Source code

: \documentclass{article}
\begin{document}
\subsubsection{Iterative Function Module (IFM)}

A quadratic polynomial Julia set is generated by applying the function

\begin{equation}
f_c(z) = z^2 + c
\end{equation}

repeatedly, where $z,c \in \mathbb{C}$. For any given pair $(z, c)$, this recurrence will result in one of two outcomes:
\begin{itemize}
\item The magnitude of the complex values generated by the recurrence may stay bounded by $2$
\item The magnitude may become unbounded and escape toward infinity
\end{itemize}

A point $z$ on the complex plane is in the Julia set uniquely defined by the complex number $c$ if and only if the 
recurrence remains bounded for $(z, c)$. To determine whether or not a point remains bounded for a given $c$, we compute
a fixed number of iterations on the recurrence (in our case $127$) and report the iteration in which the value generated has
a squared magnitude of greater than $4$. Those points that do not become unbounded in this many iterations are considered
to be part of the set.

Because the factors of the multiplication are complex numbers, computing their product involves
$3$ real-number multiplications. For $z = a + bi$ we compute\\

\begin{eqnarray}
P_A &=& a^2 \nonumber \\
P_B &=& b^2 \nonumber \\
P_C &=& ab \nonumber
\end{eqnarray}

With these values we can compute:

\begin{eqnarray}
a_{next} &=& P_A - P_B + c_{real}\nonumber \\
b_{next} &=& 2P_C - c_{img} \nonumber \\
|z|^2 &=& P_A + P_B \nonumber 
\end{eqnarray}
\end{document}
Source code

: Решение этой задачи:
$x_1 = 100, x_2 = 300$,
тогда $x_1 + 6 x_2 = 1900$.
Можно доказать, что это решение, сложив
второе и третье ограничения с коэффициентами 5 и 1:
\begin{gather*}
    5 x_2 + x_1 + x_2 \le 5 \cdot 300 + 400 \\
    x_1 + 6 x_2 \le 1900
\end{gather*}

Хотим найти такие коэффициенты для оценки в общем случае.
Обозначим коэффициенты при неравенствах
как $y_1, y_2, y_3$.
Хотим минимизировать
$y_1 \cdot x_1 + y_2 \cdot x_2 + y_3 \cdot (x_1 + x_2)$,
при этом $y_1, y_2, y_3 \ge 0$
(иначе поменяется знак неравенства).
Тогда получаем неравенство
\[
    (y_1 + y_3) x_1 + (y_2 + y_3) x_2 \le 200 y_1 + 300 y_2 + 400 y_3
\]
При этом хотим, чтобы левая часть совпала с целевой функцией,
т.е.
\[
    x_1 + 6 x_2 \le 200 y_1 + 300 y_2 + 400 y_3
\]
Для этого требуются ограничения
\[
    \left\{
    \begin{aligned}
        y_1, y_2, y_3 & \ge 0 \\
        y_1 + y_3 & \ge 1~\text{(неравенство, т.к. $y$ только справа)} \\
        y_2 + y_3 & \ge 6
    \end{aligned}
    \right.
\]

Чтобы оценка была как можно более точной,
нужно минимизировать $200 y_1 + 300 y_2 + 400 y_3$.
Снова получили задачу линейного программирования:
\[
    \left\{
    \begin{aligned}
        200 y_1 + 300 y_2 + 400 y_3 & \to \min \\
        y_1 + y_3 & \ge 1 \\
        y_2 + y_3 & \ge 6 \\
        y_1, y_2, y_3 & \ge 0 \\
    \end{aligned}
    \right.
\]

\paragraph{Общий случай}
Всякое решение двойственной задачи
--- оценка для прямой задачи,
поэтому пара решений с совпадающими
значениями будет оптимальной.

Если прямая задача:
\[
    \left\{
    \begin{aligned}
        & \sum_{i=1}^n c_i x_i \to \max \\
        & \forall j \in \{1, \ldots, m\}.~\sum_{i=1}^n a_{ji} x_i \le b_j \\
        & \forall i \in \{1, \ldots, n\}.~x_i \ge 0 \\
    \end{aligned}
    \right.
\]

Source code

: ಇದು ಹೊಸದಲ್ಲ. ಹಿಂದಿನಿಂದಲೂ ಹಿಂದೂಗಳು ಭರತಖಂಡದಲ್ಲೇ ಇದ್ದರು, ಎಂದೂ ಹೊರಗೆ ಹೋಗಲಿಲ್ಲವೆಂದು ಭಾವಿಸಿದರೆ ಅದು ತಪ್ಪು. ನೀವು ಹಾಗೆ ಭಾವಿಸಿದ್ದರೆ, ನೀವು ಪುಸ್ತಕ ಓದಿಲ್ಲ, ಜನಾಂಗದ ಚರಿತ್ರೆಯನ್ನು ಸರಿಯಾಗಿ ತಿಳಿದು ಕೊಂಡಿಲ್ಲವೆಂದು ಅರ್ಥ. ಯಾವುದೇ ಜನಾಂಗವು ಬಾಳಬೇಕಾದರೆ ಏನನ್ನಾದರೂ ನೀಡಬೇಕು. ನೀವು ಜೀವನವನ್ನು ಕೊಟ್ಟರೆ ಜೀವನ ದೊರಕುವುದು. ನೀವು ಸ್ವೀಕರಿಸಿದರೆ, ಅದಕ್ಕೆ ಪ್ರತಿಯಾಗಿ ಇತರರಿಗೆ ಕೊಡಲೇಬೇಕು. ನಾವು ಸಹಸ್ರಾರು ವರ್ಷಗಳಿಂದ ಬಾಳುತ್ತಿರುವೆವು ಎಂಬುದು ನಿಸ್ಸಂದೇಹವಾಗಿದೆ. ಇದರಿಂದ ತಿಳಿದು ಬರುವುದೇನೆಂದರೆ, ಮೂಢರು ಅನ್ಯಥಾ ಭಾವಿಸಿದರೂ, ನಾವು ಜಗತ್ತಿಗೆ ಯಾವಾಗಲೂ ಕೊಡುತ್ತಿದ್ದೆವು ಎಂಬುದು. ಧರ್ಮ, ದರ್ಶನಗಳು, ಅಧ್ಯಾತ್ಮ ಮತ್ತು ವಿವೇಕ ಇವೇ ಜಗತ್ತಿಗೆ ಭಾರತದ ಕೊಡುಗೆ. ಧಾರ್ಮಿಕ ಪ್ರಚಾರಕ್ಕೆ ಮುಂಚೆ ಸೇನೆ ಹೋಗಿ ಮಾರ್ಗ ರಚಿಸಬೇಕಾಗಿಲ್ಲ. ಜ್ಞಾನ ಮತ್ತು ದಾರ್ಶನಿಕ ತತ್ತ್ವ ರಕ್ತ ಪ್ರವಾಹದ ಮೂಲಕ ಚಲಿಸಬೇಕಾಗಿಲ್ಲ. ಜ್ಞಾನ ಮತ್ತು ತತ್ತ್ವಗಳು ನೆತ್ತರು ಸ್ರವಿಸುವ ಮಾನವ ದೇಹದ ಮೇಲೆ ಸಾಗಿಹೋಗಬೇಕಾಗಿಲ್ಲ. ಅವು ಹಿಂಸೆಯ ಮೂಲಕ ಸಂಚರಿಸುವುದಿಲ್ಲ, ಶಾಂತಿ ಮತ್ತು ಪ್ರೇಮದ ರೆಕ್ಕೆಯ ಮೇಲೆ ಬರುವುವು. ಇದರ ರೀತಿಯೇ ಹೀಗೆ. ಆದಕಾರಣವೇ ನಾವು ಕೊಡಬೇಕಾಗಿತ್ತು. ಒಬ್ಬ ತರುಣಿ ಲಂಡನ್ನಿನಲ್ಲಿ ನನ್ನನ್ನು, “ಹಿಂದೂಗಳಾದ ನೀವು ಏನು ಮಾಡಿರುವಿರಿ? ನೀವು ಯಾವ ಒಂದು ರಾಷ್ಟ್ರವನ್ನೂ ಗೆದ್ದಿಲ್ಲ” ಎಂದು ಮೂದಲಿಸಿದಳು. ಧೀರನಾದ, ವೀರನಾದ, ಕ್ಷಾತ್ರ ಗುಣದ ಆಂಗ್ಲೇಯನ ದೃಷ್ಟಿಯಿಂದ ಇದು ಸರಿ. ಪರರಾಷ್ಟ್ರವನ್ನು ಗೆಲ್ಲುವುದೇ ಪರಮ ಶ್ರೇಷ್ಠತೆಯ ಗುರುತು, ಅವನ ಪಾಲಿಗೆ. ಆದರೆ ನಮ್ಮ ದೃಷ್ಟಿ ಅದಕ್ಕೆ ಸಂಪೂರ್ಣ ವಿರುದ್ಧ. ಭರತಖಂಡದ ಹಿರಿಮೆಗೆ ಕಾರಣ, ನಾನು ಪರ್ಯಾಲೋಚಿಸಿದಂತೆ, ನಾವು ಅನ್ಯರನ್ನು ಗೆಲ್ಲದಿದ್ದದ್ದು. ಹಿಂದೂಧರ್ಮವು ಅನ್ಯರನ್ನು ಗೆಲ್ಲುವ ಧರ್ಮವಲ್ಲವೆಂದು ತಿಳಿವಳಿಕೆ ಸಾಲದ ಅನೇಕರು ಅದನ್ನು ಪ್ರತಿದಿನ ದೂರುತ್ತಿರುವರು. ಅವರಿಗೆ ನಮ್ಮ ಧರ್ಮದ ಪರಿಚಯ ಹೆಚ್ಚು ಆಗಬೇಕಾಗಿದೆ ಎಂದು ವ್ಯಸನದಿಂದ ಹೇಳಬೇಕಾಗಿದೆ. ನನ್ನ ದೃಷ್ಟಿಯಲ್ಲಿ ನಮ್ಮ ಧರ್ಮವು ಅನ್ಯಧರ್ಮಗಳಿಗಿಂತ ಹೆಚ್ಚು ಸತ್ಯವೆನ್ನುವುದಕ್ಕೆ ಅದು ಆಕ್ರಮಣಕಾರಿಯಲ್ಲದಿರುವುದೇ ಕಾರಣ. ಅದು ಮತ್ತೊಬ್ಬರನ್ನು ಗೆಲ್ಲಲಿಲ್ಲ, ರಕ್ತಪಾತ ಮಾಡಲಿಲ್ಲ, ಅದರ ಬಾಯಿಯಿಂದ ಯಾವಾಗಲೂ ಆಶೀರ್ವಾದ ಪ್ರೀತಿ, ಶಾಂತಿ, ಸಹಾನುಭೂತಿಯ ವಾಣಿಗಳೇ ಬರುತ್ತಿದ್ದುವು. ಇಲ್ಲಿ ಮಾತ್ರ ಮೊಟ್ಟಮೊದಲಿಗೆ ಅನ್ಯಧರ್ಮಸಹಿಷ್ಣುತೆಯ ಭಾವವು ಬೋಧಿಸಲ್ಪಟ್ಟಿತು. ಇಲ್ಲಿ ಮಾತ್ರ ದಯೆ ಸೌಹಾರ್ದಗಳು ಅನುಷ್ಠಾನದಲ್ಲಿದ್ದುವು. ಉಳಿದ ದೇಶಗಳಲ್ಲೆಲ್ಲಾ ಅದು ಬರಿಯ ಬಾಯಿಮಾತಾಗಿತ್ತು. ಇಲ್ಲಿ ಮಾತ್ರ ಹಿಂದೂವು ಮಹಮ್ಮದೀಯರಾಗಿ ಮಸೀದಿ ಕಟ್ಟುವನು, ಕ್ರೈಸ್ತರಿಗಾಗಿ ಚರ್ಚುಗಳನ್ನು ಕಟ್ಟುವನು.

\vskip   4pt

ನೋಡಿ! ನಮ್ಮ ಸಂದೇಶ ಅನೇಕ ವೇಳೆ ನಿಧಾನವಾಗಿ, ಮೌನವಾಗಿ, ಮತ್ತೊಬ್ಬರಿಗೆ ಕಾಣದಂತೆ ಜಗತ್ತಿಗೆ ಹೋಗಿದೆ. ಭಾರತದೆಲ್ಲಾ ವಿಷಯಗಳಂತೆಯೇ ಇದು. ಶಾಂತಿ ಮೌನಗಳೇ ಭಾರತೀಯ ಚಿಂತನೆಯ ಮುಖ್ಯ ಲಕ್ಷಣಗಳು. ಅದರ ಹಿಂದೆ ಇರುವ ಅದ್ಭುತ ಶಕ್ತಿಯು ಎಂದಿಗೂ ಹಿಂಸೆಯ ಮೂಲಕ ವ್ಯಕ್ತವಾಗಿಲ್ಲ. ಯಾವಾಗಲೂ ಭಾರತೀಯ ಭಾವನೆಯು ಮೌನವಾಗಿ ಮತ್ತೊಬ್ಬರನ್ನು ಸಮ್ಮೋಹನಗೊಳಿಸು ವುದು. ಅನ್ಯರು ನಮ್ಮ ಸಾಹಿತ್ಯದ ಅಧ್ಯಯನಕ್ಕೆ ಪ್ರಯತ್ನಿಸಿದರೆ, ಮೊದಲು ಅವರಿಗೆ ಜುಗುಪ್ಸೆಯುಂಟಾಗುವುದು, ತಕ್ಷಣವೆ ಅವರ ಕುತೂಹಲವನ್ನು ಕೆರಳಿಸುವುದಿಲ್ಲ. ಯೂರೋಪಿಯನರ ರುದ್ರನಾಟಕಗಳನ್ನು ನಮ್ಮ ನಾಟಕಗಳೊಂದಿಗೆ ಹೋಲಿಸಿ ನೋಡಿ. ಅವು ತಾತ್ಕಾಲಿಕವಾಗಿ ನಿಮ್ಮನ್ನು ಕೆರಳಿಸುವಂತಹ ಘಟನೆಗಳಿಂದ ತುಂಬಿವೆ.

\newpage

• [EXERCISE DIRECTIONS] The lines to show are those in the data above that include "magnitude".

• [RESULT BELOW]
\item The magnitude of the complex values generated by the recurrence may stay bounded by $2$
\item The magnitude may become unbounded and escape toward infinity
a squared magnitude of greater than $4$. Those points that do not become unbounded in this many iterations are considered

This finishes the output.